June 30, 2023
The Italian Tax Authorities have recently published some interesting responses in tax rulings concerning the international reorganization operations.
In one of these, the situation of a group with a parent company and a sub-holding company both resident in France and three operating companies resident in Italy was examined.
The operation analyzed consisted of the merger in France of the sub-holding company into the parent company, following which the parent company became the direct owner of the shareholdings in the three Italian operating companies.
The merger in question cannot be considered a neutral intra-EU merger as this regime requires the operation to be carried out between two parties resident in different EU countries, whereas in our case the operation took place between two companies both resident in France.
The Tax Authorities have concluded that this operation is not abusive and can be considered neutral according to the domestic tax legislation as the following conditions are simultaneously met:
- the transaction qualifies as a merger within the meaning of the Italian Civil Code;
- the parties involved have a legal form comparable to that provided for companies under the Italian law;
- the operation produces effects in Italy on the tax position of at least one of the parties involved.

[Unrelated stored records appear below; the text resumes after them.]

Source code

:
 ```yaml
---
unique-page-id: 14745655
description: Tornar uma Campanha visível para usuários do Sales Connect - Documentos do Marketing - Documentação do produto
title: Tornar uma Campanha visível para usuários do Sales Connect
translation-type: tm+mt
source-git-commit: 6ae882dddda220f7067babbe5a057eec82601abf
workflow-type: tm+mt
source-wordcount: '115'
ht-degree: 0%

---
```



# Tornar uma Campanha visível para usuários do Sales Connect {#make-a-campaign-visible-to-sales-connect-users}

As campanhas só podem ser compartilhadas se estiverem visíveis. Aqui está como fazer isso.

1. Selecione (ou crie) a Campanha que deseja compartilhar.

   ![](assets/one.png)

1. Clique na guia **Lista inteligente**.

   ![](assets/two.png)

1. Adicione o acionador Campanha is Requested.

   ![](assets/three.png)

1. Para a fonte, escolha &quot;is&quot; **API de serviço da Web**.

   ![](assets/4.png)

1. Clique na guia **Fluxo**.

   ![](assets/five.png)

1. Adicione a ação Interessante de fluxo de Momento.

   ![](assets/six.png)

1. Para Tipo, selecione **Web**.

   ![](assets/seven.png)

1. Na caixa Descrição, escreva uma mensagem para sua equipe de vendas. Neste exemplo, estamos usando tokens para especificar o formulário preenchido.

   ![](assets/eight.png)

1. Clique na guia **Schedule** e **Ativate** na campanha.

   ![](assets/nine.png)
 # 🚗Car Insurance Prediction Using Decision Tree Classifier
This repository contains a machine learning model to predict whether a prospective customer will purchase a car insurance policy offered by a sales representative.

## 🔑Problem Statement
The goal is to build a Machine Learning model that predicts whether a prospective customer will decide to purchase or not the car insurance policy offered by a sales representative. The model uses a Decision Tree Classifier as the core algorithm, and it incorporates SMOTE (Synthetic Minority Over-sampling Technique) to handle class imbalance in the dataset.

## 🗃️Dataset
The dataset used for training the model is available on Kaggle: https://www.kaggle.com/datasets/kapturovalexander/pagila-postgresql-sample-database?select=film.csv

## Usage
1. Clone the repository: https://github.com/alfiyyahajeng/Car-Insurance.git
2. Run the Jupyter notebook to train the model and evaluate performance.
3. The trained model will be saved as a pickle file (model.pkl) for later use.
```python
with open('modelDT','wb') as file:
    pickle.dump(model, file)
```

As far as the condition that the operation produces effects in Italy on the position of at least one of the parties involved is concerned, it has been held to exist since, with the merger of the sub-holding company into the parent company, a transfer of three shareholdings is carried out which, if not carried out in a neutral manner, would also be subject to taxation in Italy by virtue of article 8 of the Protocol to the Italy-France Convention which assigns to the State of residence of the transferred company (Italy) the power to tax capital gains for shareholdings exceeding 25%.